During Microsoft Patch Tuesday in August, 107 reported vulnerabilities were addressed. Of those 107, 13 vulnerabilities were critical, and there was one zero day that was a privilege elevation vulnerability. Multiple patches were released for the affected products. The team briefly discussed two of the critical vulnerabilities:


  • Citrix NetScaler and Gateway appliances. This memory overflow vulnerability exploited preauthentication remote code execution on specific versions of NetScaler ADC and Gateway appliances. The vulnerability allows threat actors to drop a web shell to access the device and allow for persistence. Then, they can move laterally, exfiltrate data, and possibly execute a full network compromise. Patching is required since a workaround is not available.

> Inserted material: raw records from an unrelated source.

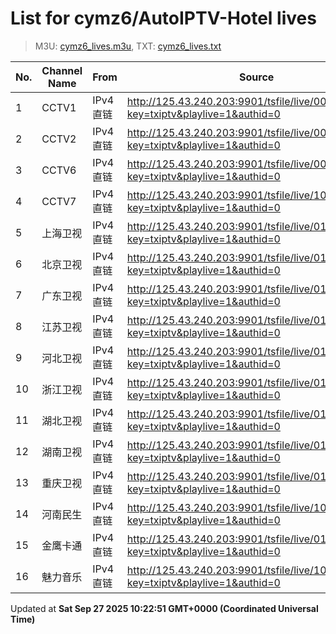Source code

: # List for **cymz6/AutoIPTV-Hotel lives**

> M3U: [cymz6_lives.m3u](/cymz6_lives.m3u), TXT: [cymz6_lives.txt](/txt/cymz6_lives.txt)

| No. | Channel Name | From | Source |
| --- | ------------ | ---- | ------ |
| 1 | CCTV1 | IPv4 直链 | <http://125.43.240.203:9901/tsfile/live/0001_1.m3u8?key=txiptv&playlive=1&authid=0> |
| 2 | CCTV2 | IPv4 直链 | <http://125.43.240.203:9901/tsfile/live/0002_1.m3u8?key=txiptv&playlive=1&authid=0> |
| 3 | CCTV6 | IPv4 直链 | <http://125.43.240.203:9901/tsfile/live/0007_1.m3u8?key=txiptv&playlive=1&authid=0> |
| 4 | CCTV7 | IPv4 直链 | <http://125.43.240.203:9901/tsfile/live/1006_1.m3u8?key=txiptv&playlive=1&authid=0> |
| 5 | 上海卫视 | IPv4 直链 | <http://125.43.240.203:9901/tsfile/live/0107_2.m3u8?key=txiptv&playlive=1&authid=0> |
| 6 | 北京卫视 | IPv4 直链 | <http://125.43.240.203:9901/tsfile/live/0107_1.m3u8?key=txiptv&playlive=1&authid=0> |
| 7 | 广东卫视 | IPv4 直链 | <http://125.43.240.203:9901/tsfile/live/0125_1.m3u8?key=txiptv&playlive=1&authid=0> |
| 8 | 江苏卫视 | IPv4 直链 | <http://125.43.240.203:9901/tsfile/live/0127_1.m3u8?key=txiptv&playlive=1&authid=0> |
| 9 | 河北卫视 | IPv4 直链 | <http://125.43.240.203:9901/tsfile/live/0117_1.m3u8?key=txiptv&playlive=1&authid=0> |
| 10 | 浙江卫视 | IPv4 直链 | <http://125.43.240.203:9901/tsfile/live/0124_1.m3u8?key=txiptv&playlive=1&authid=0> |
| 11 | 湖北卫视 | IPv4 直链 | <http://125.43.240.203:9901/tsfile/live/0132_1.m3u8?key=txiptv&playlive=1&authid=0> |
| 12 | 湖南卫视 | IPv4 直链 | <http://125.43.240.203:9901/tsfile/live/0128_1.m3u8?key=txiptv&playlive=1&authid=0> |
| 13 | 重庆卫视 | IPv4 直链 | <http://125.43.240.203:9901/tsfile/live/0142_1.m3u8?key=txiptv&playlive=1&authid=0> |
| 14 | 河南民生 | IPv4 直链 | <http://125.43.240.203:9901/tsfile/live/1002_1.m3u8?key=txiptv&playlive=1&authid=0> |
| 15 | 金鹰卡通 | IPv4 直链 | <http://125.43.240.203:9901/tsfile/live/0136_1.m3u8?key=txiptv&playlive=1&authid=0> |
| 16 | 魅力音乐 | IPv4 直链 | <http://125.43.240.203:9901/tsfile/live/1000_1.m3u8?key=txiptv&playlive=1&authid=0> |

Updated at **Sat Sep 27 2025 10:22:51 GMT+0000 (Coordinated Universal Time)**

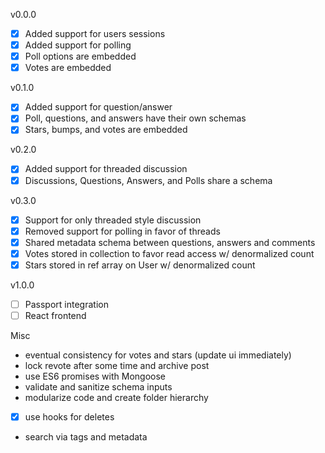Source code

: v0.0.0
- [x] Added support for users sessions
- [x] Added support for polling
- [x] Poll options are embedded
- [x] Votes are embedded

v0.1.0
- [x] Added support for question/answer
- [x] Poll, questions, and answers have their own schemas
- [x] Stars, bumps, and votes are embedded

v0.2.0
- [x] Added support for threaded discussion
- [x] Discussions, Questions, Answers, and Polls share a schema

v0.3.0
- [x] Support for only threaded style discussion
- [x] Removed support for polling in favor of threads
- [x] Shared metadata schema between questions, answers and comments
- [x] Votes stored in collection to favor read access w/ denormalized count
- [x] Stars stored in ref array on User w/ denormalized count

v1.0.0
- [ ] Passport integration
- [ ] React frontend

Misc
- eventual consistency for votes and stars (update ui immediately)
- lock revote after some time and archive post
- use ES6 promises with Mongoose
- validate and sanitize schema inputs
- modularize code and create folder hierarchy
- [x] use hooks for deletes
- search via tags and metadata
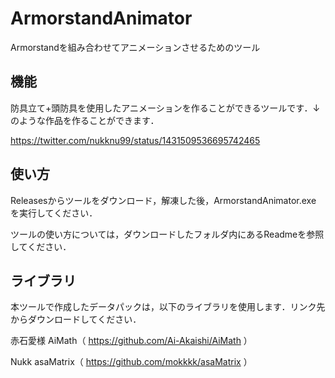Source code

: # ArmorstandAnimator
Armorstandを組み合わせてアニメーションさせるためのツール

## 機能

防具立て+頭防具を使用したアニメーションを作ることができるツールです．↓のような作品を作ることができます．

https://twitter.com/nukknu99/status/1431509536695742465

## 使い方

Releasesからツールをダウンロード，解凍した後，ArmorstandAnimator.exe を実行してください．

ツールの使い方については，ダウンロードしたフォルダ内にあるReadmeを参照してください．

## ライブラリ

本ツールで作成したデータパックは，以下のライブラリを使用します．リンク先からダウンロードしてください．

赤石愛様 AiMath（
https://github.com/Ai-Akaishi/AiMath
）

Nukk asaMatrix（
https://github.com/mokkkk/asaMatrix
）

  • WinRAR. This path traversal vulnerability allows threat actors to hide and deploy malicious files as it incorrectly handles the ../ in file names. The exploit, used by Russian group RomCom, starts with a phishing email from a supposed job applicant that includes an RAR attachment disguised as a resume. Once the email recipient opens the attachment, a malicious shortcut file is placed in the Windows startup folder. Then, other files are placed in temporary directories where they’re unlikely to be found. Execution chains of this vulnerability were first observed in mid-July, including the Mythic command-and-control agent, SnipBot backdoor, and RustyClaw downloader, all of which involved the LNK file.


During Microsoft Patch Tuesday in September, 84 reported vulnerabilities were addressed, a downturn from previous months. Of those 84, eight were critical vulnerabilities, and two were zero-day exploits. One zero day was a Windows Server Message Block privilege elevation vulnerability. The other zero day was a denial-of-service vulnerability on Newtonsoft.json, a product that interacts with the SQL server. Microsoft released patches for the zero days and critical vulnerabilities, including Microsoft Office, Windows Graphics Component, and Hyper-V.

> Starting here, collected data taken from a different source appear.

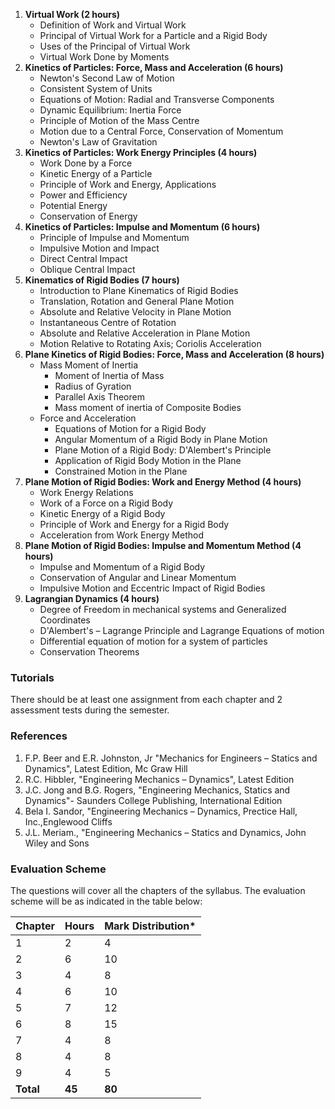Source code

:1. **Virtual Work (2 hours)**
    * Definition of Work and Virtual Work 
    * Principal of Virtual Work for a Particle and a Rigid Body 
    * Uses of the Principal of Virtual Work 
    * Virtual Work Done by Moments 
2. **Kinetics of Particles: Force, Mass and Acceleration (6 hours)**
    * Newton's Second Law of Motion 
    * Consistent System of Units 
    * Equations of Motion: Radial and Transverse Components 
    * Dynamic Equilibrium: Inertia Force 
    * Principle of Motion of the Mass Centre 
    * Motion due to a Central Force, Conservation of Momentum 
    * Newton's Law of Gravitation 
3. **Kinetics of Particles: Work Energy Principles (4 hours)**
    * Work Done by a Force 
    * Kinetic Energy of a Particle 
    * Principle of Work and Energy, Applications 
    * Power and Efficiency 
    * Potential Energy 
    * Conservation of Energy 
4. **Kinetics of Particles: Impulse and Momentum (6 hours)**
    * Principle of Impulse and Momentum 
    * Impulsive Motion and Impact 
    * Direct Central Impact 
    * Oblique Central Impact 
5. **Kinematics of Rigid Bodies (7 hours)**
    * Introduction to Plane Kinematics of Rigid Bodies 
    * Translation, Rotation and General Plane Motion 
    * Absolute and Relative Velocity in Plane Motion 
    * Instantaneous Centre of Rotation 
    * Absolute and Relative Acceleration in Plane Motion 
    * Motion Relative to Rotating Axis; Coriolis Acceleration 
6. **Plane Kinetics of Rigid Bodies: Force, Mass and Acceleration (8 hours)**
    * Mass Moment of Inertia 
        * Moment of Inertia of Mass 
        * Radius of Gyration 
        * Parallel Axis Theorem 
        * Mass moment of inertia of Composite Bodies 
    * Force and Acceleration 
        * Equations of Motion for a Rigid Body 
        * Angular Momentum of a Rigid Body in Plane Motion 
        * Plane Motion of a Rigid Body: D'Alembert's Principle 
        * Application of Rigid Body Motion in the Plane 
        * Constrained Motion in the Plane 
7. **Plane Motion of Rigid Bodies: Work and Energy Method (4 hours)**
    * Work Energy Relations 
    * Work of a Force on a Rigid Body 
    * Kinetic Energy of a Rigid Body 
    * Principle of Work and Energy for a Rigid Body 
    * Acceleration from Work Energy Method 
8. **Plane Motion of Rigid Bodies: Impulse and Momentum Method (4 hours)**
    * Impulse and Momentum of a Rigid Body 
    * Conservation of Angular and Linear Momentum 
    * Impulsive Motion and Eccentric Impact of Rigid Bodies 
9. **Lagrangian Dynamics (4 hours)**
    * Degree of Freedom in mechanical systems and Generalized Coordinates 
    * D'Alembert's – Lagrange Principle and Lagrange Equations of motion 
    * Differential equation of motion for a system of particles 
    * Conservation Theorems 


### Tutorials

There should be at least one assignment from each chapter and 2 assessment tests during the semester. 

### References

1. F.P. Beer and E.R. Johnston, Jr "Mechanics for Engineers – Statics and Dynamics", Latest Edition, Mc Graw Hill 
2. R.C. Hibbler, "Engineering Mechanics – Dynamics", Latest Edition 
3. J.C. Jong and B.G. Rogers, "Engineering Mechanics, Statics and Dynamics"- Saunders College Publishing, International Edition 
4. Bela I. Sandor, "Engineering Mechanics – Dynamics, Prectice Hall, Inc.,Englewood Cliffs 
5. J.L. Meriam., "Engineering Mechanics – Statics and Dynamics, John Wiley and Sons 


### Evaluation Scheme

The questions will cover all the chapters of the syllabus. The evaluation scheme will be as indicated in the table below:

| Chapter   | Hours  | Mark Distribution* |
| --------- | ------ | ------------------ |
| 1         | 2      | 4                  |
| 2         | 6      | 10                 |
| 3         | 4      | 8                  |
| 4         | 6      | 10                 |
| 5         | 7      | 12                 |
| 6         | 8      | 15                 |
| 7         | 4      | 8                  |
| 8         | 4      | 8                  |
| 9         | 4      | 5                  |
| **Total** | **45** | **80**             |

New asset inventory module

The team is always working to improve the process and, starting in October, will add a new asset inventory module in Scope. An asset inventory is the foundation for proactive threat exposure management and will be offered as part of the standard services at no cost. The module provides a centralized, accurate, and risk-rated view of all known assets to help organizations prioritize by asset risk.


At launch, the service will be available to clients in the eVMP program and clients with access to CrowdStrike and SentinelOne consoles. The team will integrate with a handful of data providers that will pull in the data, and clients also will be able to manually upload and edit their own asset details, in bulk or individually, to keep the inventory accurate and complete. 


In the module, clients will see key details, such as asset name, data provider, and risk score, and can click on any asset for deeper context. The drill-down views connect alerts, tickets, and vulnerabilities to an asset to allow clients to see the asset’s history, related risks, and patterns over time. The risk score page includes the components that make up the Risk Score — a proprietary risk scoring mechanism that is calculated using alerts, vulnerabilities, observed threats, and known defenses to give clients a clear, prioritized sense of which assets pose the greatest exposure for the organization.


Following launch, the team will continue to add functionality for sidecar agents, motor data sources, analysis workflows, and other automation. The team welcomes feedback from clients on the new module.

About the Pondurance threat intelligence team

The Pondurance threat intelligence team consists of cybersecurity experts across our organization dedicated to providing exceptional threat intelligence research and insights to optimize the efficacy of proactive threat prevention efforts, as well as threat detection and response. By monitoring emerging cybersecurity trends and collaborating with our SOC, we provide real-time insights and actionable intelligence. Through knowledge sharing and advisory posts, we empower organizations to strengthen their cybersecurity posture and foster a more secure digital landscape.